Schultz always seemed to have a friendly smile and open expression when she was on the Adams State campus. But her bright attitude and caring personality didn’t hide her exceptional grit and persistence as a student, and she put her experiences and training from Adams State to succeed in her chosen career, said Benson, who passed away on September 20. She has given back to her alma mater by creating professional paid internships for Adams State students and assisting with an internationally recognized field geology course offered by Adams State.

Older and Wiser

One of the amazing things about Schultz was she was no wide-eyed freshman when she joined the Adams State family. Schultz was 22 and working retail in the Denver area when she decided to return to college. She contacted several Colorado universities and Benson was the only one to respond. “It was the deciding factor in attending Adams State,” Schultz said.

Adams State helped build a foundation for her future success by enhancing her critical thinking and problem-solving skills through hands-on learning experiences. Benson encouraged Schultz to pursue opportunities on campus outside the classroom, which helped her develop interpersonally and become aware of her personal strengths and interests.

“Dr. Benson always made himself available to answer questions, and most importantly, he encouraged me to keep going no matter how difficult or challenging things became, academically or personally. It only takes one person who truly believes in you to make all the difference in your life,” she said.

Adams State offered several opportunities for Schultz to participate in field camps and internships, including serving as a teacher assistant. She aided the instructor in developing and implementing a framework for camp logistics, provided support to students in mapping of local geology and intensive scientific writing, helped students on projects, and took on other responsibilities and duties. Schultz also spent a couple college summers working with Andrew Valdez, Adams State Class of 1991 and park geologist at the Great Sand Dunes National Park and Preserve.

Schultz earned a graduate certificate in geographic information systems in 2018 from the University of Denver and that same year accepted a position as program analyst with the Bureau of Reclamation.

Creating Paths for Other Students

She helped create an internship with the U.S. Bureau of Reclamation Alamosa Field Division, in partnership with the Great Basin Institute. Since its initiation in 2019, two Adams State students were accepted into the program. The Bureau of Reclamation kept the Adams State demographic in mind during development of the internship, therefore preparing the student for the work and expectations of the job duties, ultimately setting them up for success.

“It was important to restrict the internship to a local Adams State student because local internships not only help connect interns with their community, it also demonstrates how the work they do has a meaningful impact for other people and the environment around them,” Schultz said.

She began her career with the Bureau of Reclamation as an intern in 2017. In her position as a program analyst she has traveled to cities across the western United States, giving presentations to stakeholders, water managers, and irrigation districts about the federal agency’s WaterSMART Program.
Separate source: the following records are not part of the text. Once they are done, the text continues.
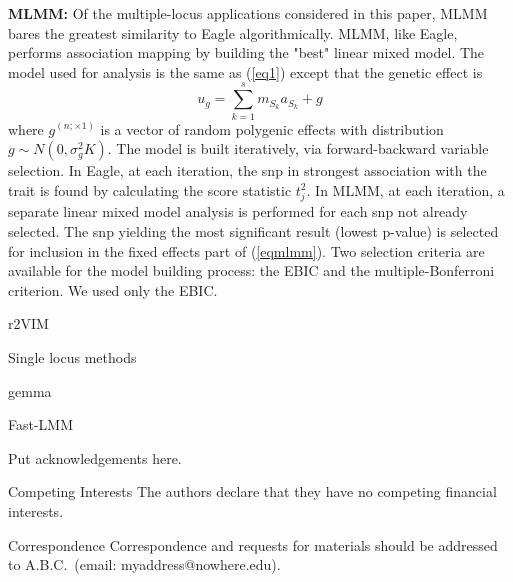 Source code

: \documentclass{nature}
\begin{document}
\textbf{MLMM:}  Of the multiple-locus applications considered in this paper, 
MLMM bares the greatest similarity to Eagle algorithmically.  MLMM, like Eagle, performs 
association mapping by building the "best" linear mixed model.  The model used for analysis 
is the same as (\ref{eq1}) except that the genetic effect is 
\begin{equation}
\label{eqmlmm}
u_g = \sum_{k=1}^s  m_{S_k} a_{S_k} + g
\end{equation}
where 
$g^{(n ; \times 1)}$ is a vector of random polygenic effects with distribution 
$g \sim N(0, \sigma^2_g K)$. The model is built iteratively, via forward-backward variable selection.  In Eagle, at each iteration, 
the snp in strongest association with the trait is found by calculating the score statistic $t_j^2$.  In MLMM, at each iteration, 
a separate linear mixed model analysis is performed for each snp not already selected. The snp yielding the most 
significant result (lowest p-value) is selected for inclusion in the fixed effects part of (\ref{eqmlmm}).  
Two selection 
criteria are available for the model building process: 
the EBIC and the multiple-Bonferroni criterion. We used only the EBIC. 



  
   
  r2VIM
  
 
  


Single locus methods

gemma

Fast-LMM





\begin{addendum}
 \item Put acknowledgements here.
 \item[Competing Interests] The authors declare that they have no
competing financial interests.
 \item[Correspondence] Correspondence and requests for materials
should be addressed to A.B.C.~(email: myaddress@nowhere.edu).
\end{addendum}
\end{document}
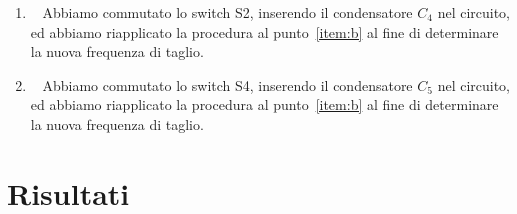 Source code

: \documentclass[a4paper]{article}
\begin{document}
\begin{enumerate}[label=\alph*.]
\begin{figure}[h!]
\begin{subfigure}{0.4\textwidth}
							\caption{Segnale con un offset di $ 180 \, \mathrm{mV} $.}
						\end{subfigure}
						\label{fig:punto2.4.3.d}
					\end{figure}
				\item \ 
					\newline
					Abbiamo commutato lo switch S2, inserendo il condensatore $ C_{4} $ nel circuito, ed abbiamo riapplicato la procedura al punto~\ref{item:b} al fine di determinare la nuova frequenza di taglio.
				\item \ 
					\newline
					Abbiamo commutato lo switch S4, inserendo il condensatore $ C_{5} $ nel circuito, ed abbiamo riapplicato la procedura al punto~\ref{item:b} al fine di determinare la nuova frequenza di taglio.
			\end{enumerate}
	\section{Risultati}
\end{document}
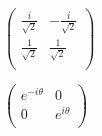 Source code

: \documentclass[11pt]{article}
\begin{document}
\begin{enumerate}
        \begin{doublespace}
            \noindent\(\left(
            \begin{array}{cc}
                \frac{i}{\sqrt{2}} & -\frac{i}{\sqrt{2}} \\
                \frac{1}{\sqrt{2}} & \frac{1}{\sqrt{2}}  \\
            \end{array}
            \right)\)
        \end{doublespace}

        \begin{doublespace}
            \noindent\(\left(
            \begin{array}{cc}
                e^{-i \theta } & 0             \\
                0              & e^{i \theta } \\
            \end{array}
            \right)\)
        \end{doublespace}
    \end{enumerate}
\end{document}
She was involved in planning a Reservoir Operations Workshop for more than 80 people that brought together reservoir operators, modelers, forecasters, and decision makers to communicate ideas and solve problems, and assisted on a proxy reservoir sedimentation rate project.

Schultz is currently working on a collection of maps she will use to produce a report to Congress regarding water supply and demand in the western United States.

And her professional accomplishments have allowed her to achieve a major personal accomplishment: “I just purchased a new home in southwest Denver,” she says happily.